Trice v. Walker

Decision Date23 April 1894
Citation71 Miss. 968,15 So. 787
PartiesJ. M. TRICE v. W. B. WALKER, ADM'R
CourtMississippi Supreme Court

FROM the circuit court of Monroe county, HON. NEWNAN CAYCE, Judge.

W. B Walker, administrator of H. B. Gillespie, having recovered a judgment against C. S. Bates, in November, 1890, and caused an execution to be levied on five mules and certain agricultural products as the property of the defendant thereupon the appellant, J. M. Trice, interposed a claim, and gave bond for the property. His affidavit alleges that the property "is not the property of Bates, but is the property of affiant." The issue thus tendered was accepted by the plaintiff, who averted that the property was the property of Bated and liable to the execution, and the issue thus made proceeded to trial. The plaintiff proved that the property, when levied upon, was in the possession of Bates, who was claiming it as his own. Claimant, as a witness in his own behalf, testified that he had authorized Bates to rent for him, for the year 1890, a certain farm, known as the French place; that Bates rented the place from French, and a misunderstanding arose between them, and, to prevent the removal of Bates from the place, Trice subrented the place from Bates, and then rented to Bates a certain part of the land; that, soon after this arrangement was made, Mrs French, the owner of the land, instituted an action of unlawful detainer against Bates to recover possession of the land, which action was defended for Bates by Trice, and resulted finally in judgment in favor of Bates; that Trice during the year 1890, furnished Bates and his hands supplies amounting, together with the sum due for rent, to $ 1,600; that two of the mules levied on had been sold by Trice to Bates on a credit, and that he had failed to pay for them, and that Trice had consented to take them back at an agreed price, and that they were accordingly surrendered to him, and that, during the year 1890, these mules had been merely rented to Bates. The claimant also introduced a trust-deed in his favor, executed in 1886 by Bates, covering the two mules above mentioned.

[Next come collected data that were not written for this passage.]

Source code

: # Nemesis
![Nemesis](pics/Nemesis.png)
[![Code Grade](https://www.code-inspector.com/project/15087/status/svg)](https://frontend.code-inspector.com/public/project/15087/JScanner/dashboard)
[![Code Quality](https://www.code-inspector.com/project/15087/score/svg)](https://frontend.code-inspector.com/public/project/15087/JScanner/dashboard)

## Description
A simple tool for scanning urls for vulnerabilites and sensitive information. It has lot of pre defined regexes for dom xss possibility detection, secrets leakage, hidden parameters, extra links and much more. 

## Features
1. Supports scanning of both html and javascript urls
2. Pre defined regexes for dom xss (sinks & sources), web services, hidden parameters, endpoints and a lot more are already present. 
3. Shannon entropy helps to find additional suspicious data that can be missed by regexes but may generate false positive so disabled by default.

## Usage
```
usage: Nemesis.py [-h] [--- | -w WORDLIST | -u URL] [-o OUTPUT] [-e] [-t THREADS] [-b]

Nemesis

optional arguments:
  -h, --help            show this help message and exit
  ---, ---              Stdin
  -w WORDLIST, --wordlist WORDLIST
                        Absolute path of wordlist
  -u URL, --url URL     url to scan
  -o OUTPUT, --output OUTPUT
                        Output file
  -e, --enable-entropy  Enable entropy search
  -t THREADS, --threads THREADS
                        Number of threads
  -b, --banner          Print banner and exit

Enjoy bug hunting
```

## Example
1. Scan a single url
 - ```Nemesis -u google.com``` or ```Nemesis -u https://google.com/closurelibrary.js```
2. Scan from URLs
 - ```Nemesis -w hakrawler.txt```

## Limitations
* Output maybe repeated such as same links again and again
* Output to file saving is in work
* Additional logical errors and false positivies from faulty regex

There was testimony in behalf of the plaintiff to show declarations on the part of Trice that none of the property belonged to Bates; that it all belonged to him, Trice, and that Bates was merely hired for wages.

After the claimant had introduced all his testimony, he asked leave to amend his affidavit, so as to show that he claimed a lien for rent and supplies on the agricultural products which had been levied upon. The objection by plaintiff to this was overruled, and the affidavit amended accordingly. Thereupon plaintiff had Trice, the claimant, recalled for further cross-examination, and he was questioned at length in reference to his conflicting affidavits, the former having claimed all the property as owner and the latter merely under a lien. He was also further questioned in reference to statements which he had made in reference to the character of the claim which he had asserted to the property, and testimony was then adduced by plaintiff to contradict him in reference to such statements.

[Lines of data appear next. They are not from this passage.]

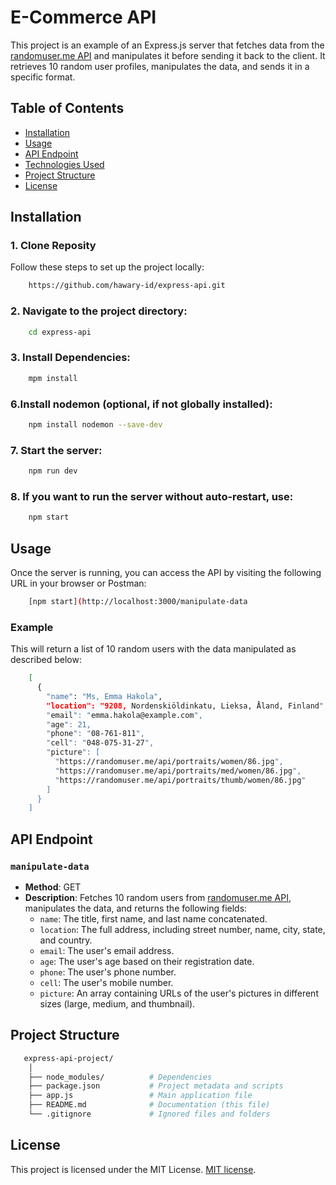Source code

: # E-Commerce API

This project is an example of an Express.js server that fetches data from the [randomuser.me API](https://randomuser.me/) and manipulates it before sending it back to the client. It retrieves 10 random user profiles, manipulates the data, and sends it in a specific format.

## Table of Contents

- [Installation](#installation)
- [Usage](#usage)
- [API Endpoint](#api-endpoint)
- [Technologies Used](#technologies-used)
- [Project Structure](#project-structure)
- [License](#license)

## Installation

### 1. Clone Reposity
Follow these steps to set up the project locally:
```bash
    https://github.com/hawary-id/express-api.git
```    

### 2. Navigate to the project directory:
```bash
    cd express-api
```

### 3. Install Dependencies:
```bash
    mpm install
```

### 6.Install nodemon (optional, if not globally installed):
```bash
    npm install nodemon --save-dev
```

### 7. Start the server:
```bash
    npm run dev
```

### 8. If you want to run the server without auto-restart, use:
```bash
    npm start
```
## Usage
Once the server is running, you can access the API by visiting the following URL in your browser or Postman:
```bash
    [npm start](http://localhost:3000/manipulate-data
```

### Example
This will return a list of 10 random users with the data manipulated as described below:
```bash
    [
      {
        "name": "Ms, Emma Hakola",
        "location": "9208, Nordenskiöldinkatu, Lieksa, Åland, Finland",
        "email": "emma.hakola@example.com",
        "age": 21,
        "phone": "08-761-811",
        "cell": "048-075-31-27",
        "picture": [
          "https://randomuser.me/api/portraits/women/86.jpg",
          "https://randomuser.me/api/portraits/med/women/86.jpg",
          "https://randomuser.me/api/portraits/thumb/women/86.jpg"
        ]
      }
    ]
```

## API Endpoint
### `manipulate-data`

- **Method**: GET
- **Description**: Fetches 10 random users from [randomuser.me API](https://randomuser.me/), manipulates the data, and returns the following fields:
  - `name`: The title, first name, and last name concatenated.
  - `location`: The full address, including street number, name, city, state, and country.
  - `email`: The user's email address.
  - `age`: The user's age based on their registration date.
  - `phone`: The user's phone number.
  - `cell`: The user's mobile number.
  - `picture`: An array containing URLs of the user's pictures in different sizes (large, medium, and thumbnail).

## Project Structure
```bash
   express-api-project/
    │
    ├── node_modules/          # Dependencies
    ├── package.json           # Project metadata and scripts
    ├── app.js                 # Main application file
    ├── README.md              # Documentation (this file)
    └── .gitignore             # Ignored files and folders

```
## License

This project is licensed under the MIT License. [MIT license](https://opensource.org/licenses/MIT).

The testimony having closed, plaintiff asked for a peremptory instruction in his favor as to all of the agricultural products, and as to the two mules embraced in the deed of trust. This instruction the court refused to give. Among others given for the plaintiff, were the following: "6. The court charges the jury that if Trice only had a claim on the two mules, Alice and Hattie, by reason of an unsatisfied deed of trust on them, and did not own the mules, then the jury will find for the plaintiff as to said mules, Alice and Hattie, and assess their value at what the testimony shows them to be worth."

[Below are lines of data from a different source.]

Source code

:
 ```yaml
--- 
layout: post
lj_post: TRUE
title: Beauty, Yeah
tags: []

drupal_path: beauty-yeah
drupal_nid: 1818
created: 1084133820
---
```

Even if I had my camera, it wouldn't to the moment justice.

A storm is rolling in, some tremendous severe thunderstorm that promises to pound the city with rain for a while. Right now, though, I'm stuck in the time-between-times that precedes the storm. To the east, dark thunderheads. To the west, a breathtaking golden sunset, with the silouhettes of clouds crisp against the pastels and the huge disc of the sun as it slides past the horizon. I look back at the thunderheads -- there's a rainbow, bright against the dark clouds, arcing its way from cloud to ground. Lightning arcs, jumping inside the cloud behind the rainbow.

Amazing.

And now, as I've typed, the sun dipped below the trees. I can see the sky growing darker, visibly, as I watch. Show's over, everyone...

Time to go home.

"7. The court charges the jury that although they believe from the testimony in the case that Bates turned the mules, Alice and Hattie, over to Trice, yet if Trice paid Bates nothing for them in any manner, nor gave him any credit for them, such transfer cannot avail against the creditors of Bates, and the jury will find for the plaintiff, and assess the value of the mules at what they are shown by the testimony to be worth."

Verdict and judgment for plaintiff, and claimant appeals.

Reversed and remanded.

E. O. Sykes and Clifton & Eckford, for appellant.

The first affidavit was only technically untrue. Trice's paramount lien was sufficient ground to absorb the entire crop, and he was virtually the owner. The affidavit and the statements by Trice, if made to the effect that he was the owner, should not have been allowed to prejudice his case.

Mere failure to enter credit for the agreed price of the mules returned by Bates to Trice amounts to nothing.

The verdict is manifestly contrary to the evidence. O'Leary v. Burns, 53 Miss. 171.

Even if the mules were still the property of Bates, there was an unsatisfied deed of trust on them for more than they were worth. The plaintiff had the right to sell Bates' interest in them; but the measure of his recovery against the claimant would be the value of the mules in excess of the debt secured by the trust-deed. The verdict should not have been for more than the value of the equity of redemption. Butler v. Lee, 54 Miss. 476; Helm v. Gray, 59 Ib., 54.

The same rule, it would seem, would apply to the agricultural products on which Trice had a landlord's lien. Herron v. Bondurant 45 Miss. 683; McCarroll v. Alexander, 48 Ib., 128.

The verdict rendered could not have been obtained but for the disingenuous attack made on the claimant's credibility. The wrong done is clearly discernible, and has met with proper condemnation by this court. See Mitchell v. McDavitt, 70 Miss. 608.

Section 4425, code 1892, enlarged § 1744, code 1880, so that now the equities of parties call be determined and adjusted on a claimant's issue.

The instructions increased the confusion into which the case had come. In one breath they announce that the issue was one of title, and in another that, as to the agricultural products, the question of lien was involved.

W. B. Walker, E. H. Bristow and Calhoon & Green, for appellee,

Filed separate briefs, discussing the same assignments of error and, as to the matter decided, making the following points: The claimant should not have been allowed to file the amended affidavit. He does not claim to have been surprised by the proof. There was an unreasonable application of the statute as to amendme...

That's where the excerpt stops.